Can U.S. Financial Authorities Prevent a Bear Market?
Central banks do not control the psychology or behavior of investors
by Bob Stokes
Updated: October 15, 2019
Elliott Wave International has long demonstrated that the only "force" big enough to govern the trend of stock market prices is the collective psychology of all market participants.
Yet, when investors are "surprised" by the market, we still hear claims that price trends are influenced by groups that range from the Rothschilds to the Illuminati to the Masons to the Gnomes of Zurich.
Of course, one of the biggies is the Fed. A lot of people believe that central banks hold sway over economies and the financial markets. Another group has been the so-called "Plunge Protection Team."

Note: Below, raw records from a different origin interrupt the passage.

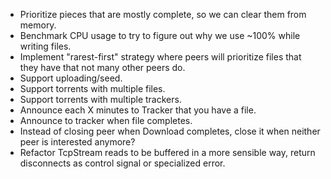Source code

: * Prioritize pieces that are mostly complete, so we can clear them from memory.
* Benchmark CPU usage to try to figure out why we use ~100% while writing files.
* Implement "rarest-first" strategy where peers will prioritize files that they have that not many other peers do.
* Support uploading/seed.
* Support torrents with multiple files.
* Support torrents with multiple trackers.
* Announce each X minutes to Tracker that you have a file.
* Announce to tracker when file completes.
* Instead of closing peer when Download completes, close it when neither peer is interested anymore?
* Refactor TcpStream reads to be buffered in a more sensible way, return disconnects as control signal or specialized error.
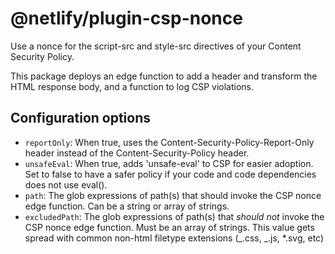 # @netlify/plugin-csp-nonce

Use a nonce for the script-src and style-src directives of your Content Security Policy.

This package deploys an edge function to add a header and transform the HTML response body, and a function to log CSP violations.

## Configuration options

- `reportOnly`: When true, uses the Content-Security-Policy-Report-Only header instead of the Content-Security-Policy header.
- `unsafeEval`: When true, adds 'unsafe-eval' to CSP for easier adoption. Set to false to have a safer policy if your code and code dependencies does not use eval().
- `path`: The glob expressions of path(s) that should invoke the CSP nonce edge function. Can be a string or array of strings.
- `excludedPath`: The glob expressions of path(s) that _should not_ invoke the CSP nonce edge function. Must be an array of strings. This value gets spread with common non-html filetype extensions (_.css, _.js, \*.svg, etc)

Let's go back to our March 2007 Elliott Wave Financial Forecast for elaboration:
The President's Working Group on Financial Markets, a.k.a. the Plunge Protection Team, said no [new hedge fund] regulations are needed because "the current system for preventing market collapse and widespread investor losses is 'working well.'"
This "plunge protection team" group included the heads of the SEC, Treasury Department, Federal Reserve and the Commodity Futures Trading Commission -- an elite group indeed.
Even so, some seven months later, the DJIA topped and went on to "plunge" 54% into March 2009.
What does this have to do with today?
Well, on Oct. 9, no less than the chief economist for a major international bank said (Marketwatch):
"Central banks will always step in with more QE and easy money to limit any widening of credit spreads and declines in the stock market."
But, EWI's analysts warn against viewing central banks as a "safety net" for stock market investors.
As a 2019 Elliott Wave Theorist noted:
[There's] the notion that the President has browbeaten the Fed into dovish submission, so stocks can only go up. The argument is false on two fronts: that the Fed has changed its policy, and that it would matter if it did. When setting its own rates, the Fed has always simply followed the T-bill rate set by the market, with an average lag of five months... Even if the Fed were to change its interest-rate policy, it wouldn't matter, because it cannot force people to borrow.
Also, central banks cannot force investors to buy stocks when collective psychology turns negative.
Again, just think about 2007, and the idea that the Plunge Protection Team could prevent a "market collapse." Just the opposite happened.
No, financial authorities cannot control investor psychology, which unfolds in repetitive and predictable patterns known as Elliott waves.